Friday, October 15, 2010

An Interview with Rod Jellema

Rod Jellema’s fifth book of poems, Incarnality: The Collected Poems, has just been released by Wm. B. Eerdman’s Publishing Company. It includes forty-nine new poems and a selection of poems from earlier books. Rod Jellema is professor emeritus of English at the University of Maryland and for many years led workshops on both writing and reading poems at the Writer’s Center. This Saturday, October 16 at 4:00 p.m., he’ll read at The Writer’s Center, and will be joined by his son, the clarinetist and cornetist David Jellema, who will play in a musical call-and-response to some of the poems.

The poet and painter Marie Pavlicek-Wehrli interviewed Jellema for First Person Plural.

Marie Pavlicek-Wehrli: The title for your “Collected Poems,” Incarnality, uses a word that we rarely encounter in reading, media, conversation. Could you comment on what that word means to you and why you chose it as the title.

Rod Jellema: I wanted to play that rare word off against the better-known word carnality. We make of carne (flesh) something lascivious, slightly naughty, and yet celebratory, as in carnival. What that suggests is meat without spirit, a narrow and desperate kind of joy rising from the wild time of indulgence before the sensual deprivations of Lent. In that usage, flesh and the spiritual are split wide apart. Well okay, but why not celebrate the wholeness, the tense union of body and soul? If the spiritual is enfleshed, embodied in the beauty of physical reality, isn’t that where we find mystery and wonder? I want the word incarnality to be now and then a noisy carnival, celebrating matter infused with spirit., incarnate.
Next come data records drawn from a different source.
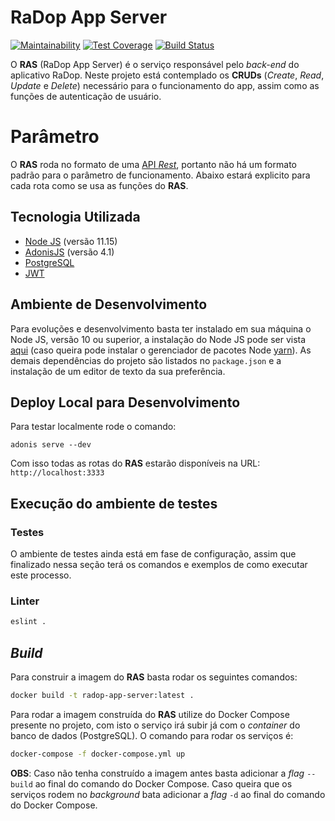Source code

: # RaDop App Server

[![Maintainability](https://api.codeclimate.com/v1/badges/dff6da6ed1e438b942b5/maintainability)](https://codeclimate.com/github/radar-pi/radop-app-server/maintainability)
[![Test Coverage](https://api.codeclimate.com/v1/badges/dff6da6ed1e438b942b5/test_coverage)](https://codeclimate.com/github/radar-pi/radop-app-server/test_coverage)
[![Build Status](https://travis-ci.org/radar-pi/radop-app-server.svg?branch=master)](https://travis-ci.org/radar-pi/radop-app-server)

O __RAS__ (RaDop App Server) é o serviço responsável pelo _back-end_ do aplicativo RaDop. Neste projeto está contemplado os __CRUDs__ (_Create_, _Read_, _Update_ e _Delete_) necessário para o funcionamento do app, assim como as funções de autenticação de usuário.

# Parâmetro

O __RAS__ roda no formato de uma [API _Rest_](https://en.wikipedia.org/wiki/Representational_state_transfer), portanto não há um formato padrão para o parâmetro de funcionamento. Abaixo estará explicito para cada rota como se usa as funções do __RAS__.

## Tecnologia Utilizada

- [Node JS](https://nodejs.org/en/) (versão 11.15)
- [AdonisJS](https://adonisjs.com/) (versão 4.1)
- [PostgreSQL](https://www.postgresql.org/)
- [JWT](https://jwt.io/)

## Ambiente de Desenvolvimento

Para evoluções e desenvolvimento basta ter instalado em sua máquina o Node JS, versão 10 ou superior, a instalação do Node JS pode ser vista [aqui](https://nodejs.org/en/download/) (caso queira pode instalar o gerenciador de pacotes Node [yarn](https://yarnpkg.com/en/)). As demais dependências do projeto são listados no `package.json` e a instalação de um editor de texto da sua preferência.

## Deploy Local para Desenvolvimento

Para testar localmente rode o comando:

```shell
adonis serve --dev
```

Com isso todas as rotas do __RAS__ estarão disponíveis na URL: `http://localhost:3333`

## Execução do ambiente de testes

### Testes

O ambiente de testes ainda está em fase de configuração, assim que finalizado nessa seção terá os comandos e exemplos de como executar este processo.

### Linter

```bash
eslint .
```

## _Build_

Para construir a imagem do __RAS__ basta rodar os seguintes comandos:

```bash
docker build -t radop-app-server:latest .
```

Para rodar a imagem construída do __RAS__ utilize do Docker Compose presente no projeto, com isto o serviço irá subir já com o _container_ do banco de dados (PostgreSQL). O comando para rodar os serviços é:

```bash
docker-compose -f docker-compose.yml up
```

__OBS__: Caso não tenha construído a imagem antes basta adicionar a _flag_ `--build` ao final do comando do Docker Compose. Caso queira que os serviços rodem no _background_ bata adicionar a _flag_ `-d` ao final do comando do Docker Compose.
MPW: That might explain not only the title but also the artwork on the cover.

RJ: Yes. The publisher came up with a time-lapse photo of a lit carousel, shot through dark from above. It’s a slightly abstract link to carnival. Just right. Thank you for noticing.

MPW: In many of the poems you seem deeply concerned about the tendency, past and again present, for minds or entire cultures to give adherence to the spiritual world, or to spiritualism, as a separate entity. In “Catching Light,” for example., you take issue with Shelley’s famous simile, “Life like a dome of many-colored glass / Stains the white radiance of eternity.” Many regard his sense of unstained timeless purity as what is truly holy. How do you answer that?

RJ: I just don’t see the flight away from the physical world as anything holy. It’s ingratitude. I prefer poet Pattiann Rogers’ notion that pure light travels at the speed of light and keeps going unless we stop it. It is when we stop it, let it rest, that it makes color, design, shape out of pure light that would otherwise go on and on eternally into the most boring and lifeless infinity that we could imagine. It’s obvious that I begin in a very different place from Shelley, the neo-spiritualists, Asian monists, etc. The little incarnations and incarnalities that I see are real images or reflections of the capital-I Incarnation, God-made-flesh and joining us in time and history. That’s heady stuff, more imaginative than logical.

MPW: I am reminded of Richard Wilbur’s essay “The Genie in the Bottle.” Do you recall that one?

RJ: I do. Wilbur writes that The genie gets its power by virtue of being contained in the bottle. This is the function of form. I don’t use set forms but there is something formal about what poets do. We like that sense of the pressure of the poem’s energy—the soul, the spirit, of the poem that is only going to get made if it’s pushing against something. It has to have that formal demand to push against, otherwise it’s just flopping around. Or disappearing into that lifeless infinity.

MPW: I notice in the collected poems that you like setting up opposites --- not just physical vs. spiritual, but also light vs. dark, large vs. small, also other contraries. Is there some poetic principle behind this? Or a deep philosophical one?

RJ: [laughs} No, not at all. I just mistrust public opinion, which can be manipulated. It can tell us, for example, that dark and black mean evil and ignorance while light means purity and wisdom. That’s dangerous. Looking through paint and sounds, shapes and the wonder of words, artists take time to notice that the ultimate flash and glare of light we pursue could be a final nuclear blast, while the dark is also the cool place where we dream and meditate and see the unseen. Likewise, our veneration of bigness overlooks the threads and splinters from beneath consciousness. The job of the arts is to give us a second look. At everything.